Insert the needle into an open wound at its apex (Figure 123-2). Tunnel the needle its entire length down the wound margin. Inject the local anesthetic solution while slowly withdrawing the needle. Do not completely withdraw the needle from the skin. Redirect it along the opposing wound margin and repeat the technique. This can be performed down the entire length of the wound as necessary. Minimizing the number of skin punctures will help to minimize pain.

The pain upon injection of local anesthetic agents can be reduced by following a few simple suggestions. Warm and/or buffer the local anesthetic agent as discussed previously. Inject the local anesthetic agent slowly. Inject open wounds through the wound edges and not through intact skin. An exception to this is grossly contaminated wounds. Infiltrate subdermally to minimize pain and tissue distention. Insert and advance the needle to create a tract and inject as the needle is withdrawn to minimize tissue distention. Do not totally withdraw the needle after infiltration. Leave the tip of the needle within the skin and redirect the needle to prevent excessive skin punctures.

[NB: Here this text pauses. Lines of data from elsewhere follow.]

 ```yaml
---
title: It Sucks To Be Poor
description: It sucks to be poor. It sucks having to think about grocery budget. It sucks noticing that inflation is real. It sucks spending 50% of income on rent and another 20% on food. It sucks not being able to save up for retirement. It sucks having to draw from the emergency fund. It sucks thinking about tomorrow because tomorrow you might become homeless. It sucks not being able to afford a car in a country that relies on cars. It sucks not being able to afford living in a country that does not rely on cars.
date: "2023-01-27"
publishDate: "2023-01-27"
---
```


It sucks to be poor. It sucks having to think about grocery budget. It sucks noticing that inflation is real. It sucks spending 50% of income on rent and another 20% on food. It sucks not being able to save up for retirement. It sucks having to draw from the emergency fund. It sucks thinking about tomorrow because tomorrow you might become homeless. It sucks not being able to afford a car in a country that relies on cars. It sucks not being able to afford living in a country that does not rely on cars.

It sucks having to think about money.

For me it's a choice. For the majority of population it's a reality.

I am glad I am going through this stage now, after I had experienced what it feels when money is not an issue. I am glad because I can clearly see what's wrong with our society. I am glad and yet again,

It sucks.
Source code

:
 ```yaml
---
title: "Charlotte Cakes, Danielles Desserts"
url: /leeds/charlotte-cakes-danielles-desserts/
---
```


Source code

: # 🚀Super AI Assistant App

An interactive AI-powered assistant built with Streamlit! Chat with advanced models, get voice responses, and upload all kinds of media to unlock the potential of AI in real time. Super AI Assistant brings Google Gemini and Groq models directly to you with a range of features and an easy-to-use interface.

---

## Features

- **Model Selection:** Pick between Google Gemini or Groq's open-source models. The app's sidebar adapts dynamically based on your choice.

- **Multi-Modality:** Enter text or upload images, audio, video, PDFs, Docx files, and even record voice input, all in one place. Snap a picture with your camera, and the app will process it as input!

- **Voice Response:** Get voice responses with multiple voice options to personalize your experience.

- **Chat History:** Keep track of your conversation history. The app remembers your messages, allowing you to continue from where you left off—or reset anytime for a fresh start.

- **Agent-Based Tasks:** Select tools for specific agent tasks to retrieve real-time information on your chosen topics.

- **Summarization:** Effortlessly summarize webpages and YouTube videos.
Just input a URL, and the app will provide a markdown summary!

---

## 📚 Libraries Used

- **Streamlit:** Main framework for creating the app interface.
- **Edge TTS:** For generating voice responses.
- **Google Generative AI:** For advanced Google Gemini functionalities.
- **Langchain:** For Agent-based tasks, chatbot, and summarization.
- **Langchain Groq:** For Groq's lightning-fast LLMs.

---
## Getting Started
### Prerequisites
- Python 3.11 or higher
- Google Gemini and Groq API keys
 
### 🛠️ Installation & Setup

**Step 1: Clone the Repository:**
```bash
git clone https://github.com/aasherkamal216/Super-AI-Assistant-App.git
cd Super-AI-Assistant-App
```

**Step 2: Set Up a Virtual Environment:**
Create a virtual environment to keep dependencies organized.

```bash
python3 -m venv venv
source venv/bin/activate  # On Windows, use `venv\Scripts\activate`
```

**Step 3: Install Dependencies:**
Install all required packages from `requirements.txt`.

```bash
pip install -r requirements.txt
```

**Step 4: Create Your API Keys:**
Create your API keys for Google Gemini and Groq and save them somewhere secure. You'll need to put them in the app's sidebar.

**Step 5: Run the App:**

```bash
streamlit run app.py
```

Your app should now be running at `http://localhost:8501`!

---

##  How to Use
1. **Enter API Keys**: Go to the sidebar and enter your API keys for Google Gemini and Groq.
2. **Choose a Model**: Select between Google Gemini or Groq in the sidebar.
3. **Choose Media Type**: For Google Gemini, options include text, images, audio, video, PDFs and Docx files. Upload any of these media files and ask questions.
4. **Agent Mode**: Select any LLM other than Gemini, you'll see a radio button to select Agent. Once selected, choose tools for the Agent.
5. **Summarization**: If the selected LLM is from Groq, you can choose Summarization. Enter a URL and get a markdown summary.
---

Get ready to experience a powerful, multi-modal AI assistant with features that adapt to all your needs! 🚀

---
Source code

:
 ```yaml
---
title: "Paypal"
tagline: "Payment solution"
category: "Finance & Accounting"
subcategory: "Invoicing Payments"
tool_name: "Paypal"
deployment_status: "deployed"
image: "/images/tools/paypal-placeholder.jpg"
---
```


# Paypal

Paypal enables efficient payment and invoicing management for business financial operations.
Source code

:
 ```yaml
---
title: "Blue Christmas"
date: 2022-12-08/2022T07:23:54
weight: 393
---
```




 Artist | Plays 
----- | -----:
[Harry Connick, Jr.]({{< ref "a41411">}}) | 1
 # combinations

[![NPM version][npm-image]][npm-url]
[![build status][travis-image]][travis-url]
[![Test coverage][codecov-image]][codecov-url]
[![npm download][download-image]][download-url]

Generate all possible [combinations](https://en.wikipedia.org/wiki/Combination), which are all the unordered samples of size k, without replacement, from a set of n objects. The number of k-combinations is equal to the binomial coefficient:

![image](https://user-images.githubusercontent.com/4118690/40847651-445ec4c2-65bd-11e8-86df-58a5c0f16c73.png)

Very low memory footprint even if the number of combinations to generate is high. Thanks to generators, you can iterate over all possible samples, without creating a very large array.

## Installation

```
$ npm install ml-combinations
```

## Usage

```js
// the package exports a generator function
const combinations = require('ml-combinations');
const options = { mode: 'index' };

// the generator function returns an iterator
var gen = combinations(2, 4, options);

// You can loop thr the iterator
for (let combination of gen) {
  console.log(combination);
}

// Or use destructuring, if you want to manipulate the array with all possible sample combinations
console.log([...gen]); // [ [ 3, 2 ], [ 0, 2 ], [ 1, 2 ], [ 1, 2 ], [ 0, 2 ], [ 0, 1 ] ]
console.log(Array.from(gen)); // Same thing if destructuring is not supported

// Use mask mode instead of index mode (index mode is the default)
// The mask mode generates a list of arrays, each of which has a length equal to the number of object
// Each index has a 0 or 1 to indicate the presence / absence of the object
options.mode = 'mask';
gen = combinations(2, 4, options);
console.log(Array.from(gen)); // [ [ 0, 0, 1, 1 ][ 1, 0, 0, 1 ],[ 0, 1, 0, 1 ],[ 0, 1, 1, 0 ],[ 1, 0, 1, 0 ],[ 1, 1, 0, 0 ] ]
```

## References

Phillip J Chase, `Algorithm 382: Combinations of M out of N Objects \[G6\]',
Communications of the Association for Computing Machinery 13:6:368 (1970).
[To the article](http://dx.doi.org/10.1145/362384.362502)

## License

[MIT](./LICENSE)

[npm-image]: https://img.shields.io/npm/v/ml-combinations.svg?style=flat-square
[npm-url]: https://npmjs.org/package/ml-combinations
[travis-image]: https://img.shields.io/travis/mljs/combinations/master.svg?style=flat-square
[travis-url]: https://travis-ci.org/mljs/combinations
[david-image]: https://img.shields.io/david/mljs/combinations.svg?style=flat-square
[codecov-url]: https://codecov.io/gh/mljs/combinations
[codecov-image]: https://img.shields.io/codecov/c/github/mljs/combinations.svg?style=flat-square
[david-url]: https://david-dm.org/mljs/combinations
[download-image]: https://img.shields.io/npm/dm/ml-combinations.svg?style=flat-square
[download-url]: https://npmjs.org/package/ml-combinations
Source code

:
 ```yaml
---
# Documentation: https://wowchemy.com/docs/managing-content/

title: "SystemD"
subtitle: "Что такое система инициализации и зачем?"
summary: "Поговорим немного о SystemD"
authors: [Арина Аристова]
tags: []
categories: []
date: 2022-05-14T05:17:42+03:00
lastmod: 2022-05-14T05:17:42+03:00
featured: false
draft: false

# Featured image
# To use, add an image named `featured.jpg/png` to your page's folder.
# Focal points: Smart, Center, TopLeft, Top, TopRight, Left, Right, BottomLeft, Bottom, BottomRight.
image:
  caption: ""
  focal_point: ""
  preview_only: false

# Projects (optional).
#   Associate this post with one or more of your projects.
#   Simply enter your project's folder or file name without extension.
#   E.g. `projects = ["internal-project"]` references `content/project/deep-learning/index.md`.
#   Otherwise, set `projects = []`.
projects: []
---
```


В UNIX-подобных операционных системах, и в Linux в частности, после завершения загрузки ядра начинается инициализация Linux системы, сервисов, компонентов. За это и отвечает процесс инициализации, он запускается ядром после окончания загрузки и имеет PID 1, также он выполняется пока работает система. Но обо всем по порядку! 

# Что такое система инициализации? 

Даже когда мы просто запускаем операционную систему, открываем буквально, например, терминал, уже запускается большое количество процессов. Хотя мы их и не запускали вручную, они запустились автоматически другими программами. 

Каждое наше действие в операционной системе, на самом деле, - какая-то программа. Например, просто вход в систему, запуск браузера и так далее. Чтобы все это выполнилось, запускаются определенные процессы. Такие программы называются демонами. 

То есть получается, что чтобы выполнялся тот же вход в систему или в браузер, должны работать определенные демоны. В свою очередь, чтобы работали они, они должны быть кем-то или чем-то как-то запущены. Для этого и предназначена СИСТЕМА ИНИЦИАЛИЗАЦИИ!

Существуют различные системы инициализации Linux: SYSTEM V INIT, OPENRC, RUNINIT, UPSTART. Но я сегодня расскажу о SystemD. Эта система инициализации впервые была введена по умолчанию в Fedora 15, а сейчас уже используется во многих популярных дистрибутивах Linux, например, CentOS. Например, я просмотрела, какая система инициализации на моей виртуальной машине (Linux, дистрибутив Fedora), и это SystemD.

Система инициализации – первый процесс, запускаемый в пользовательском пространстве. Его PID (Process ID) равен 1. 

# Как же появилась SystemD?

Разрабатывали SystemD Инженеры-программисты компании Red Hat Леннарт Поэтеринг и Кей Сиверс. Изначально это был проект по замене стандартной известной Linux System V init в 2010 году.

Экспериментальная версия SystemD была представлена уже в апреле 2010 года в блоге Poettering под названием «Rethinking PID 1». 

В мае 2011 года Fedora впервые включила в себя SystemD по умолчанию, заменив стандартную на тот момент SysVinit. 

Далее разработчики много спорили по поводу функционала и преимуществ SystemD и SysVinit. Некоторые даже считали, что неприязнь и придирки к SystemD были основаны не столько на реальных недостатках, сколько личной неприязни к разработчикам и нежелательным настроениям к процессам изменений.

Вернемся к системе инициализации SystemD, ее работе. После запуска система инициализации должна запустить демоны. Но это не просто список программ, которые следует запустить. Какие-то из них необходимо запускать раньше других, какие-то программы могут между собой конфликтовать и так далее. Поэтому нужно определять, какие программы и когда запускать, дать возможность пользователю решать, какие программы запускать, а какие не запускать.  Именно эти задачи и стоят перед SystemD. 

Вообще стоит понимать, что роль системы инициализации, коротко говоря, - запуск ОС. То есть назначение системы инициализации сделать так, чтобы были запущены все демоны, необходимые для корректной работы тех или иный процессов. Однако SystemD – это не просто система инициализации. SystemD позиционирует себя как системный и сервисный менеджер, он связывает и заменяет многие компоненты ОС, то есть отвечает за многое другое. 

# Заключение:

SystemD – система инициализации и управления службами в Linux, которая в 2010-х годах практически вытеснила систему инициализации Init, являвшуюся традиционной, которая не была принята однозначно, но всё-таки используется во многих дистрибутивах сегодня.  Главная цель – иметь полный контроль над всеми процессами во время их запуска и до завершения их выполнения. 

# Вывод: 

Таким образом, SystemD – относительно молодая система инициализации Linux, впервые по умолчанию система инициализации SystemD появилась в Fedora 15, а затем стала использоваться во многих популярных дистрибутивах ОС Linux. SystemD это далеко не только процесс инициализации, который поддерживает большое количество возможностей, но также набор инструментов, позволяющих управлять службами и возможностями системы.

Combining Local Anesthetic Agents

Physicians have for some time combined various local anesthetic agents in an attempt to exploit the unique properties of each individual local anesthetic agent and achieve both a rapid onset of action and a prolonged duration of action.36,37 Lidocaine, with its rapid onset, can be safely mixed in a 1:1 ratio with longer acting bupivacaine or mepivacaine. Employing this mixture may be no more dangerous than sequentially administering equal doses of either parent compound. The value of such an approach is questionable. Enough concern still persists regarding the potential toxicity of this mixture to often preclude its use within the Emergency Department. The combined benefits might not be as relevant within the Emergency Department, as the majority of the studies referenced come from the anesthesia and surgical literature.

It is important to realize that the toxic effects in an overdose situation are additive, even if an amide and ester are combined.38,39 Mixing two local anesthetic agents can complicate the overall dosage calculations and enhance the potential for a toxic injection. It is also difficult to determine the maximum dose if two local anesthetic agents are mixed together. If the patient develops an allergic reaction, it will be impossible to determine which local anesthetic agent is the causative agent. The combination of local anesthetic agents can therefore not be currently recommended. Use lidocaine containing epinephrine to prolong the anesthetic effect rather than combining it with a second local anesthetic agent.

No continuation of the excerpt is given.